Sophos, a UK-based cybersecurity vendor, has published a new report pointing to a massive increase in ransomware attacks in the healthcare sector. Entitled “The State of Ransomware in Healthcare 2022,” the findings reveal a 94% increase in ransomware attacks on the organizations surveyed in this sector. In 2021, 66% of healthcare organizations were hit; 34% were hit the previous year.

According to the report, healthcare organizations had the second-highest average ransomware recovery costs with $1.85 million, taking one week on average to recover from an attack. Two-thirds of healthcare organizations think cyberattacks are more complex, based on their experience of how cyberattacks have changed over the last year. While healthcare organizations pay the ransom most often (61%), they’re paying the lowest average ransoms, $197,000, compared with the global average of $812,000 across all sectors in the survey.
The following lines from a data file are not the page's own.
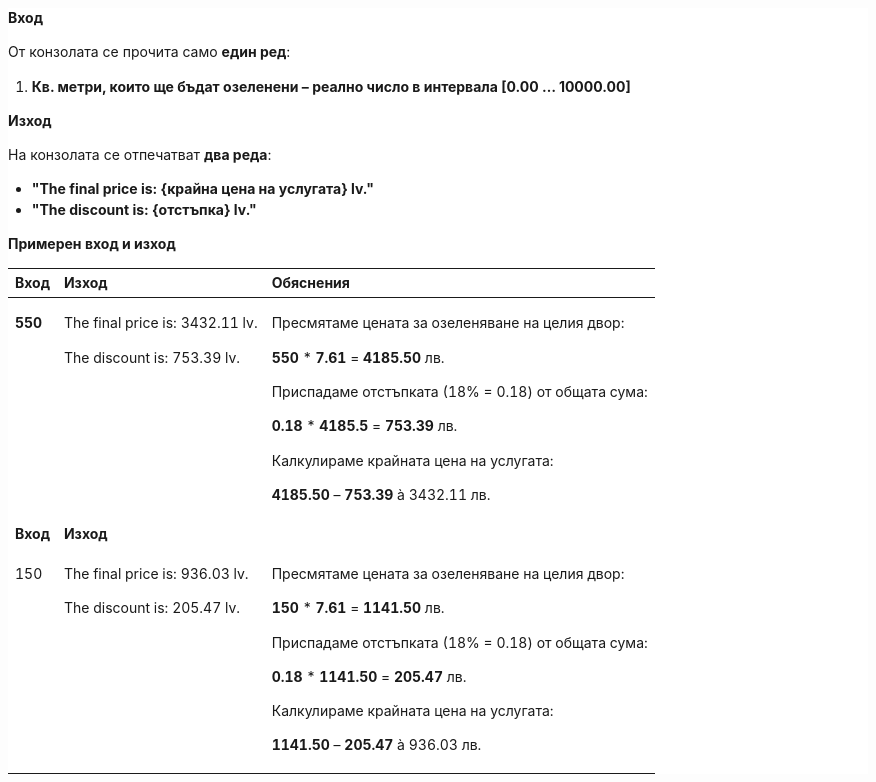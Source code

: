 **Вход**

От конзолата се прочита само **един ред**:

1. **Кв. метри, които ще бъдат озеленени – реално число в интервала [0.00 … 10000.00]**

**Изход**

На конзолата се отпечатват **два реда**:

- **"The final price is: {крайна цена на услугата} lv."**
- **"The discount is: {отстъпка} lv."**

**Примерен вход и изход**

|**Вход**|**Изход**|**Обяснения**|
| :- | :- | :- |
|<p>**550**</p><p></p>|<p>The final price is: 3432.11 lv.</p><p>The discount is: 753.39 lv.</p>|<p>Пресмятаме цената за озеленяване на целия двор:</p><p>**550** \* **7.61** = **4185.50** лв.</p><p>Приспадаме отстъпката (18% = 0.18) от общата сума:</p><p>**0.18** \* **4185.5** = **753.39** лв.</p><p>Калкулираме крайната цена на услугата:</p><p>**4185.50** – **753.39** à 3432.11 лв.</p>|
|**Вход**|**Изход**||
|<p>150</p><p></p>|<p>The final price is: 936.03 lv.</p><p>The discount is: 205.47 lv.</p>|<p>Пресмятаме цената за озеленяване на целия двор:</p><p>**150** \* **7.61** = **1141.50** лв.</p><p>Приспадаме отстъпката (18% = 0.18) от общата сума:</p><p>**0.18** \* **1141.50** = **205.47** лв.</p><p>Калкулираме крайната цена на услугата:</p><p>**1141.50** – **205.47** à 936.03 лв.</p>|


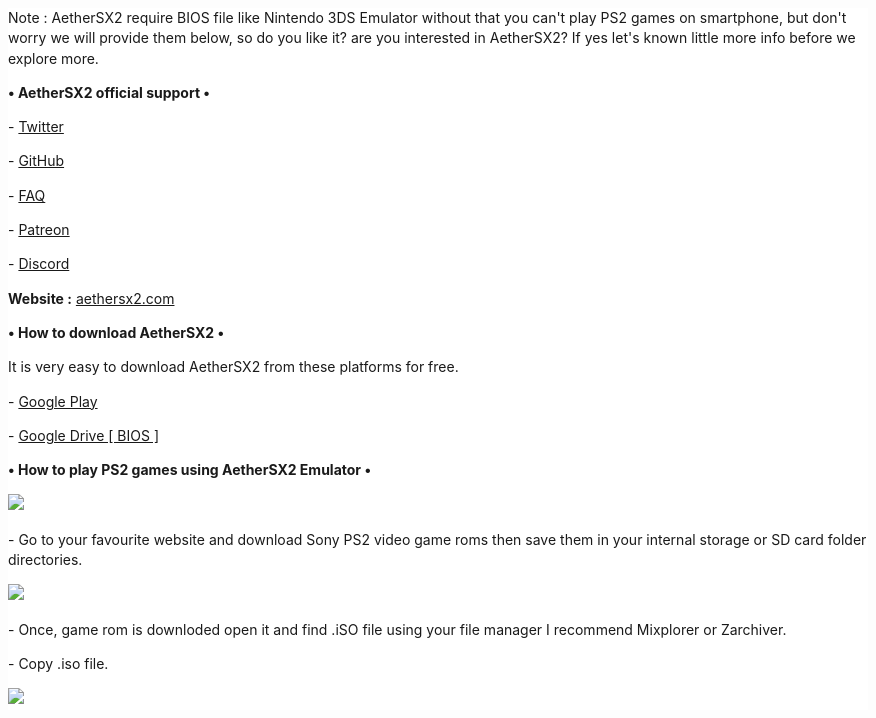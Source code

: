   

Note : AetherSX2 require BIOS file like Nintendo 3DS Emulator without that you can't play PS2 games on smartphone, but don't worry we will provide them below, so do you like it? are you interested in AetherSX2? If yes let's known little more info before we explore more.

  

**• AetherSX2 official support •**

  

\- [Twitter](https://mobile.twitter.com/tahlreth)

\- [GitHub](https://github.com/Stellarsand/www-aethersx2)  

\- [FAQ](https://www.aethersx2.com/faq.html)

\- [Patreon](https://www.patreon.com/aethersx2)

\- [Discord](https://discord.com/invite/JZ7BkeEdrJ)

  

**Website :** [](https://www.aethersx2.com/faq.html)[aethersx2.com](https://www.aethersx2.com/faq.html)

**• How to download AetherSX2 •**

It is very easy to download AetherSX2 from these platforms for free.

  

\- [Google Play](https://play.google.com/store/apps/details?id=xyz.aethersx2.android&pcampaignid=pcampaignidMKT-Other-global-all-co-prtnr-py-PartBadge-Mar2515-1)

\- [Google Drive \[ BIOS \]](https://drive.google.com/uc?export=download&id=1Egaeoo8RJaWP0vszMtuUKdxzkXWuFvl1)

**• How to play PS2 games using AetherSX2 Emulator •**

 **[![](https://lh3.googleusercontent.com/-nlvI7Gn3VlU/Y2iZV5t90AI/AAAAAAAAOuY/qUm0YV1AhjQGZy0KhWjfZLbAOFmvwubeACNcBGAsYHQ/s1600/1667799380751743-0.png)](https://lh3.googleusercontent.com/-nlvI7Gn3VlU/Y2iZV5t90AI/AAAAAAAAOuY/qUm0YV1AhjQGZy0KhWjfZLbAOFmvwubeACNcBGAsYHQ/s1600/1667799380751743-0.png)** 

\- Go to your favourite website and download Sony PS2 video game roms then save them in your internal storage or SD card folder directories.

  

 [![](https://lh3.googleusercontent.com/-Vn2UzewdabQ/YngtQOzLxGI/AAAAAAAAK1E/perLYSN_gf01MA2UPir_-XscycBbSRHUgCNcBGAsYHQ/s1600/1652043068014966-2.png)](https://lh3.googleusercontent.com/-Vn2UzewdabQ/YngtQOzLxGI/AAAAAAAAK1E/perLYSN_gf01MA2UPir_-XscycBbSRHUgCNcBGAsYHQ/s1600/1652043068014966-2.png) 

  

\- Once, game rom is downloded open it and find .iSO file using your file manager I recommend Mixplorer or Zarchiver.

  

\- Copy .iso file.

  

 [![](https://lh3.googleusercontent.com/-62PUiIWM4mw/YngtO6P8-SI/AAAAAAAAK1A/y6E1d5L3Ef0zYE6E7PZQhg8CSgcHlbXHwCNcBGAsYHQ/s1600/1652043063823157-3.png)](https://lh3.googleusercontent.com/-62PUiIWM4mw/YngtO6P8-SI/AAAAAAAAK1A/y6E1d5L3Ef0zYE6E7PZQhg8CSgcHlbXHwCNcBGAsYHQ/s1600/1652043063823157-3.png) 
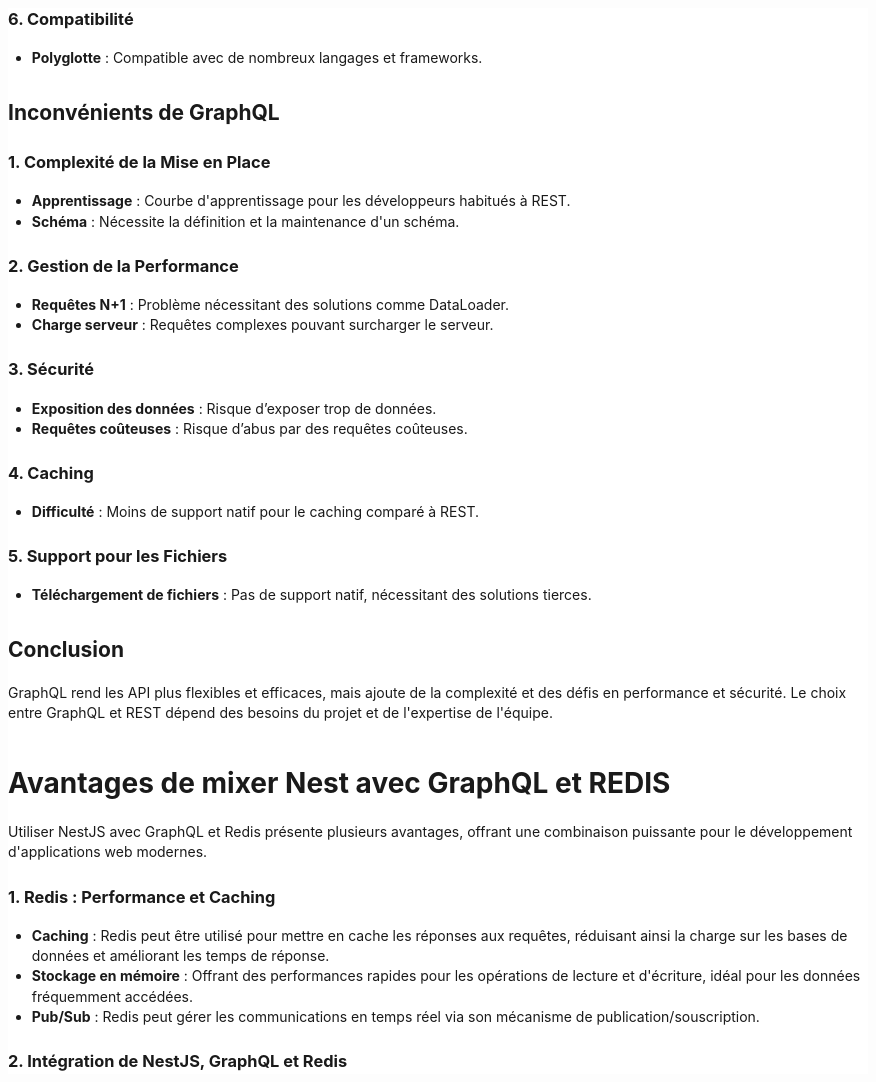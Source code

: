 ### 6. **Compatibilité**

- **Polyglotte** : Compatible avec de nombreux langages et frameworks.

## Inconvénients de GraphQL

### 1. **Complexité de la Mise en Place**

- **Apprentissage** : Courbe d'apprentissage pour les développeurs habitués à REST.
- **Schéma** : Nécessite la définition et la maintenance d'un schéma.

### 2. **Gestion de la Performance**

- **Requêtes N+1** : Problème nécessitant des solutions comme DataLoader.
- **Charge serveur** : Requêtes complexes pouvant surcharger le serveur.

### 3. **Sécurité**

- **Exposition des données** : Risque d’exposer trop de données.
- **Requêtes coûteuses** : Risque d’abus par des requêtes coûteuses.

### 4. **Caching**

- **Difficulté** : Moins de support natif pour le caching comparé à REST.

### 5. **Support pour les Fichiers**

- **Téléchargement de fichiers** : Pas de support natif, nécessitant des solutions tierces.

## Conclusion

GraphQL rend les API plus flexibles et efficaces, mais ajoute de la complexité et des défis en performance et sécurité. Le choix entre GraphQL et REST dépend des besoins du projet et de l'expertise de l'équipe.

# Avantages de mixer Nest avec GraphQL et REDIS

Utiliser NestJS avec GraphQL et Redis présente plusieurs avantages, offrant une combinaison puissante pour le développement d'applications web modernes.


### 1. **Redis : Performance et Caching**

- **Caching** : Redis peut être utilisé pour mettre en cache les réponses aux requêtes, réduisant ainsi la charge sur les bases de données et améliorant les temps de réponse.
- **Stockage en mémoire** : Offrant des performances rapides pour les opérations de lecture et d'écriture, idéal pour les données fréquemment accédées.
- **Pub/Sub** : Redis peut gérer les communications en temps réel via son mécanisme de publication/souscription.

### 2. **Intégration de NestJS, GraphQL et Redis**
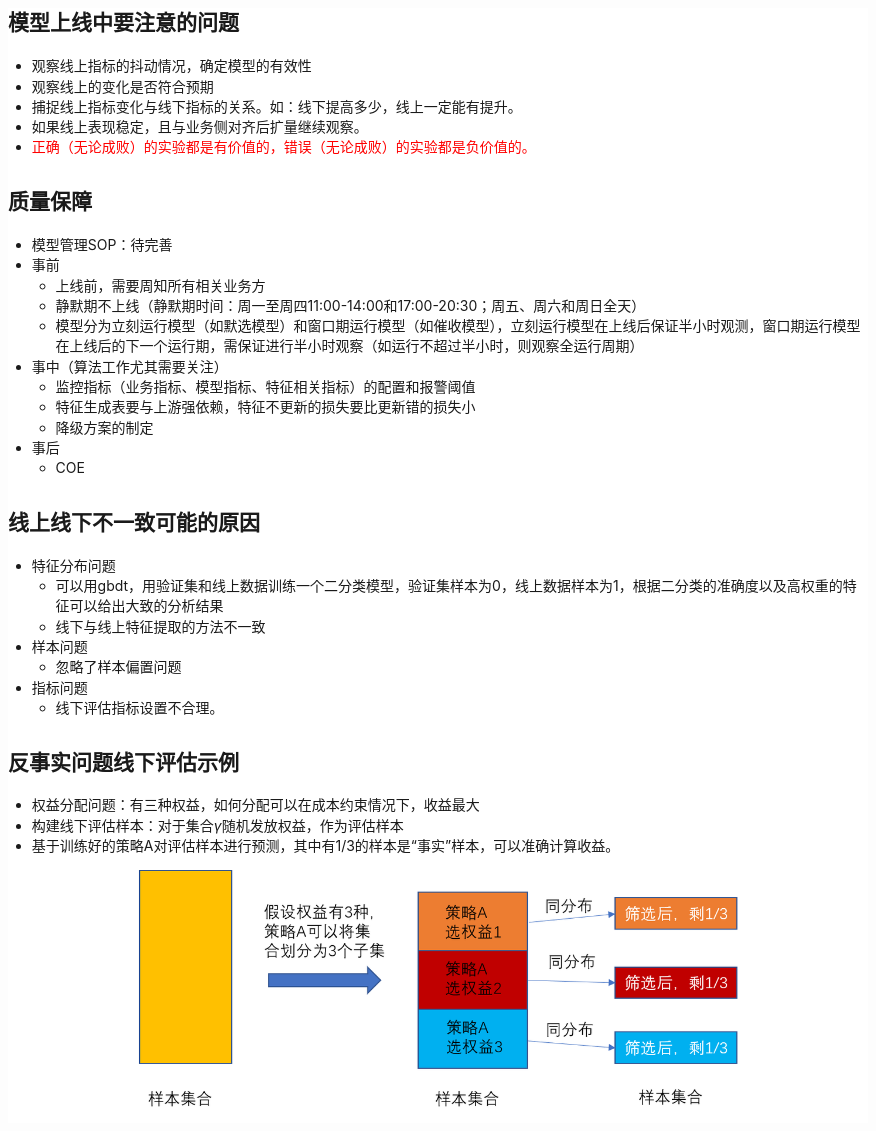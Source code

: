 ## 模型上线中要注意的问题
* 观察线上指标的抖动情况，确定模型的有效性
* 观察线上的变化是否符合预期
* 捕捉线上指标变化与线下指标的关系。如：线下提高多少，线上一定能有提升。
* 如果线上表现稳定，且与业务侧对齐后扩量继续观察。
* <font color='red'> 正确（无论成败）的实验都是有价值的，错误（无论成败）的实验都是负价值的。 </font>

## 质量保障
* 模型管理SOP：待完善
* 事前
    * 上线前，需要周知所有相关业务方
    * 静默期不上线（静默期时间：周一至周四11:00-14:00和17:00-20:30；周五、周六和周日全天）
    * 模型分为立刻运行模型（如默选模型）和窗口期运行模型（如催收模型），立刻运行模型在上线后保证半小时观测，窗口期运行模型在上线后的下一个运行期，需保证进行半小时观察（如运行不超过半小时，则观察全运行周期）
* 事中（算法工作尤其需要关注）
    * 监控指标（业务指标、模型指标、特征相关指标）的配置和报警阈值
    * 特征生成表要与上游强依赖，特征不更新的损失要比更新错的损失小
    * 降级方案的制定
* 事后
    * COE

## 线上线下不一致可能的原因
* 特征分布问题
    * 可以用gbdt，用验证集和线上数据训练一个二分类模型，验证集样本为0，线上数据样本为1，根据二分类的准确度以及高权重的特征可以给出大致的分析结果
    * 线下与线上特征提取的方法不一致
* 样本问题
    * 忽略了样本偏置问题
* 指标问题  
    * 线下评估指标设置不合理。

## 反事实问题线下评估示例
* 权益分配问题：有三种权益，如何分配可以在成本约束情况下，收益最大
* 构建线下评估样本：对于集合$\gamma$随机发放权益，作为评估样本
* 基于训练好的策略A对评估样本进行预测，其中有1/3的样本是“事实”样本，可以准确计算收益。

<div align=center><img src="../../image/machine_learning_线下评估示例.png" width="600"/></div>
<center></center>
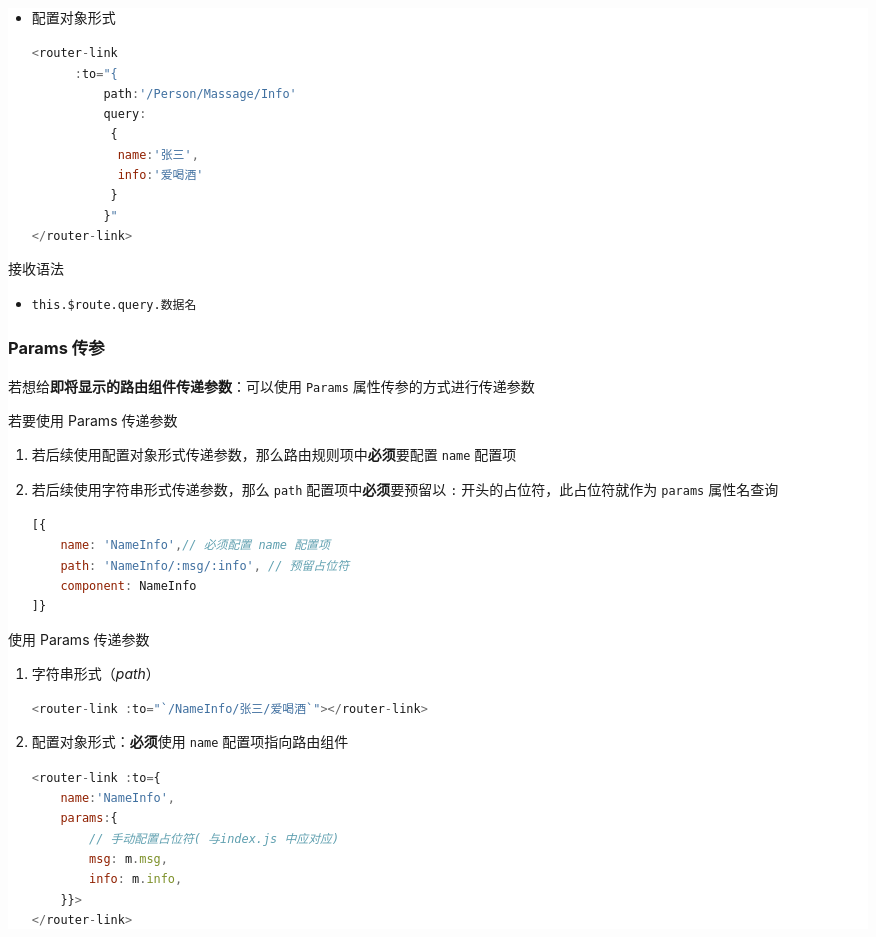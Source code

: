-   配置对象形式

    ```js
    <router-link
          :to="{
              path:'/Person/Massage/Info'
              query:
               {
               	name:'张三',
               	info:'爱喝酒'
               }
              }"
    </router-link>
    ```

接收语法

-   `this.$route.query.数据名`

### Params 传参

若想给**即将显示的路由组件传递参数**：可以使用 `Params` 属性传参的方式进行传递参数

若要使用 Params 传递参数

1. 若后续使用配置对象形式传递参数，那么路由规则项中**必须**要配置 `name` 配置项

2. 若后续使用字符串形式传递参数，那么 `path` 配置项中**必须**要预留以 `:` 开头的占位符，此占位符就作为 `params` 属性名查询

    ```js
    [{
        name: 'NameInfo',// 必须配置 name 配置项
        path: 'NameInfo/:msg/:info', // 预留占位符
        component: NameInfo
    ]}
    ```

使用 Params 传递参数

1. 字符串形式（_path_）

    ```js
    <router-link :to="`/NameInfo/张三/爱喝酒`"></router-link>
    ```

2. 配置对象形式：**必须**使用 `name` 配置项指向路由组件

    ```js
    <router-link :to={
        name:'NameInfo',
        params:{
            // 手动配置占位符( 与index.js 中应对应)
            msg: m.msg,
            info: m.info,
        }}>
    </router-link>
    ```
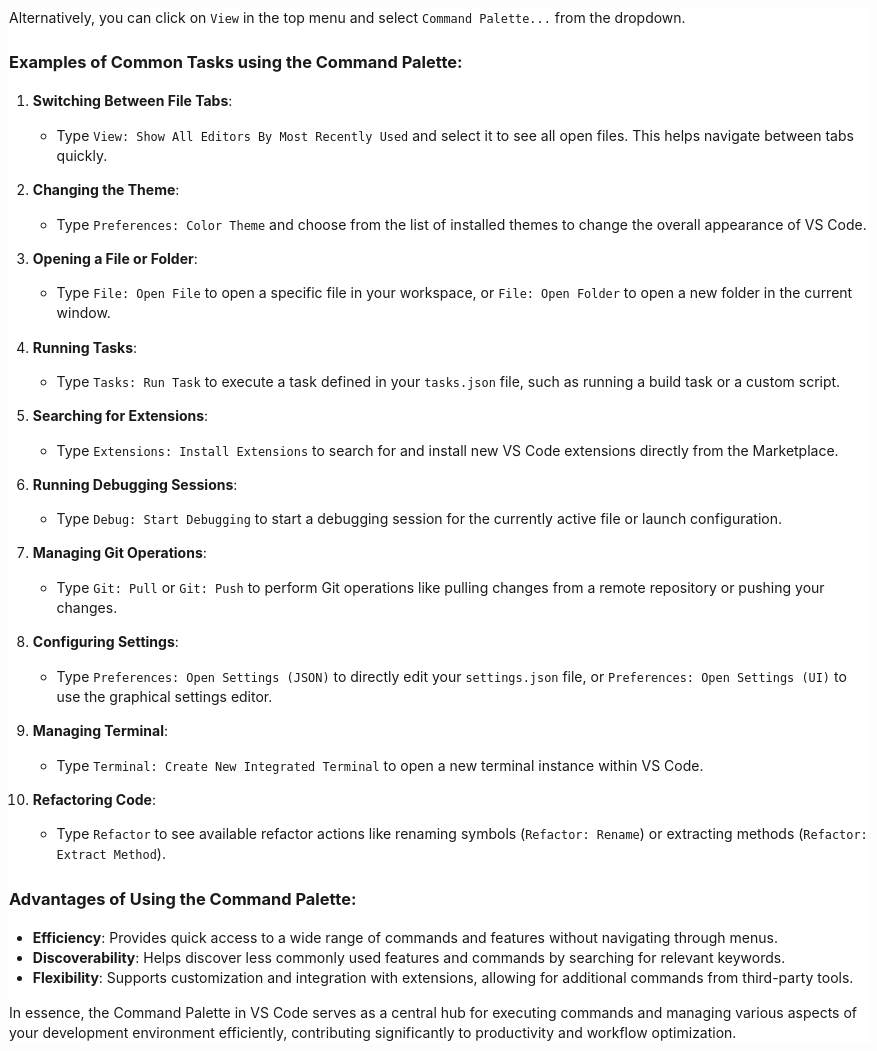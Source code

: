 Alternatively, you can click on `View` in the top menu and select `Command Palette...` from the dropdown.

### Examples of Common Tasks using the Command Palette:

1. **Switching Between File Tabs**:
   - Type `View: Show All Editors By Most Recently Used` and select it to see all open files. This helps navigate between tabs quickly.

2. **Changing the Theme**:
   - Type `Preferences: Color Theme` and choose from the list of installed themes to change the overall appearance of VS Code.

3. **Opening a File or Folder**:
   - Type `File: Open File` to open a specific file in your workspace, or `File: Open Folder` to open a new folder in the current window.

4. **Running Tasks**:
   - Type `Tasks: Run Task` to execute a task defined in your `tasks.json` file, such as running a build task or a custom script.

5. **Searching for Extensions**:
   - Type `Extensions: Install Extensions` to search for and install new VS Code extensions directly from the Marketplace.

6. **Running Debugging Sessions**:
   - Type `Debug: Start Debugging` to start a debugging session for the currently active file or launch configuration.

7. **Managing Git Operations**:
   - Type `Git: Pull` or `Git: Push` to perform Git operations like pulling changes from a remote repository or pushing your changes.

8. **Configuring Settings**:
   - Type `Preferences: Open Settings (JSON)` to directly edit your `settings.json` file, or `Preferences: Open Settings (UI)` to use the graphical settings editor.

9. **Managing Terminal**:
   - Type `Terminal: Create New Integrated Terminal` to open a new terminal instance within VS Code.

10. **Refactoring Code**:
    - Type `Refactor` to see available refactor actions like renaming symbols (`Refactor: Rename`) or extracting methods (`Refactor: Extract Method`).

### Advantages of Using the Command Palette:

- **Efficiency**: Provides quick access to a wide range of commands and features without navigating through menus.
- **Discoverability**: Helps discover less commonly used features and commands by searching for relevant keywords.
- **Flexibility**: Supports customization and integration with extensions, allowing for additional commands from third-party tools.

In essence, the Command Palette in VS Code serves as a central hub for executing commands and managing various aspects of your development environment efficiently, contributing significantly to productivity and workflow optimization.
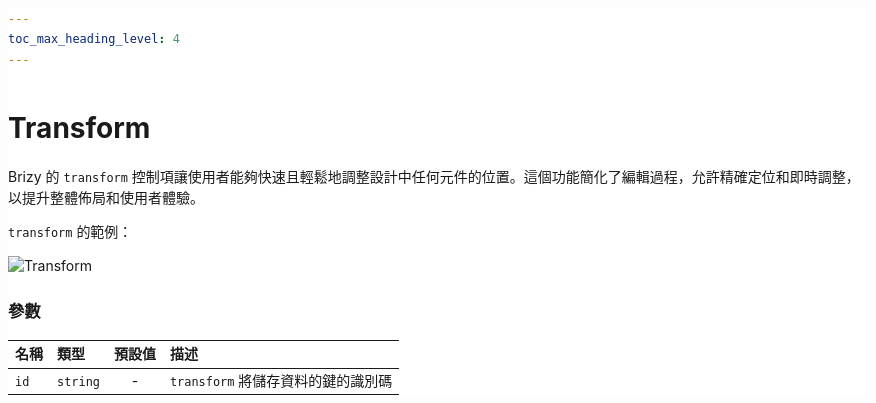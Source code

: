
 ```yaml
---
toc_max_heading_level: 4
---
```


# Transform

Brizy 的 `transform` 控制項讓使用者能夠快速且輕鬆地調整設計中任何元件的位置。這個功能簡化了編輯過程，允許精確定位和即時調整，以提升整體佈局和使用者體驗。

`transform` 的範例：

![Transform](/img/controls/transform.png)

### 參數

| 名稱               | 類型                                                                                                                                                                                       | 預設值  | 描述                                                                                                                                                                                                                                                                                                                                                                                                                                                                                                                                                                                                                                                                                                                                                                                                                                                                                                                                                                                                                                                                                                                                                                                                                                                                                                                                                                                                                                                                                                                                                                                                                                                                                                                     |
| :----------------- | :----------------------------------------------------------------------------------------------------------------------------------------------------------------------------------------- | :-----: | :----------------------------------------------------------------------------------------------------------------------------------------------------------------------------------------------------------------------------------------------------------------------------------------------------------------------------------------------------------------------------------------------------------------------------------------------------------------------------------------------------------------------------------------------------------------------------------------------------------------------------------------------------------------------------------------------------------------------------------------------------------------------------------------------------------------------------------------------------------------------------------------------------------------------------------------------------------------------------------------------------------------------------------------------------------------------------------------------------------------------------------------------------------------------------------------------------------------------------------------------------------------------------------------------------------------------------------------------------------------------------------------------------------------------------------------------------------------------------------------------------------------------------------------------------------------------------------------------------------------------------------------------------------------------------------------------------------------------- |
| `id`               | `string`                                                                                                                                                                                   |    -    | `transform` 將儲存資料的鍵的識別碼                                                                                                                                                                                                                                                                                                                                                                                                                                                                                                                                                                                                                                                                                                                                                                                                                                                                                                                                                                                                                                                                                                                                                                                                                                                                                                                                                                                                                                                                                                                                                                                                                                                                                       |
“Ransomware in the healthcare space is more nuanced than other industries in terms of both protection and recovery,” said John Shier, senior security expert at Sophos. “The data that healthcare organizations harness is extremely sensitive and valuable, which makes it very attractive to attackers. In addition, the need for efficient and widespread access to this type of data – so that healthcare professionals can provide proper care – means that typical two-factor authentication and zero trust defense tactics aren’t always feasible. This leaves healthcare organizations particularly vulnerable, and when hit, they may opt to pay a ransom to keep pertinent, often lifesaving, patient data accessible. Due to these unique factors, healthcare organizations need to expand their anti-ransomware defenses by combining security technology with human-led threat hunting to defend against today’s advanced cyber attackers.”

More healthcare organizations (78%) are now opting for cyber insurance, but 93% of healthcare organizations with insurance coverage report finding it more difficult to get policy coverage in the last year. With ransomware being the single largest driver of insurance claims, 51% reported the level of cybersecurity needed to qualify is higher, putting a strain on healthcare organizations with lower budgets and fewer technical resources available.

The silver lining, however, is that healthcare organizations are getting better at dealing with the aftermath of ransomware attacks, according to the survey data. The report shows that 99% of those healthcare organizations hit by ransomware got at least some their data back after cybercriminals encrypted it during the attacks. Of those organizations that paid the ransom, only 2% got all their data back.

The State of Ransomware in Healthcare 2022 survey polled 5,600 IT professionals, including 381 healthcare respondents, in mid-sized organizations (100-5,000 employees) across 31 countries.

Channel Impact^®
The data point to a strong opportunity for channel partners to take the lead in helping health care organization build well-rounded security strategies and provide ongoing upgrades.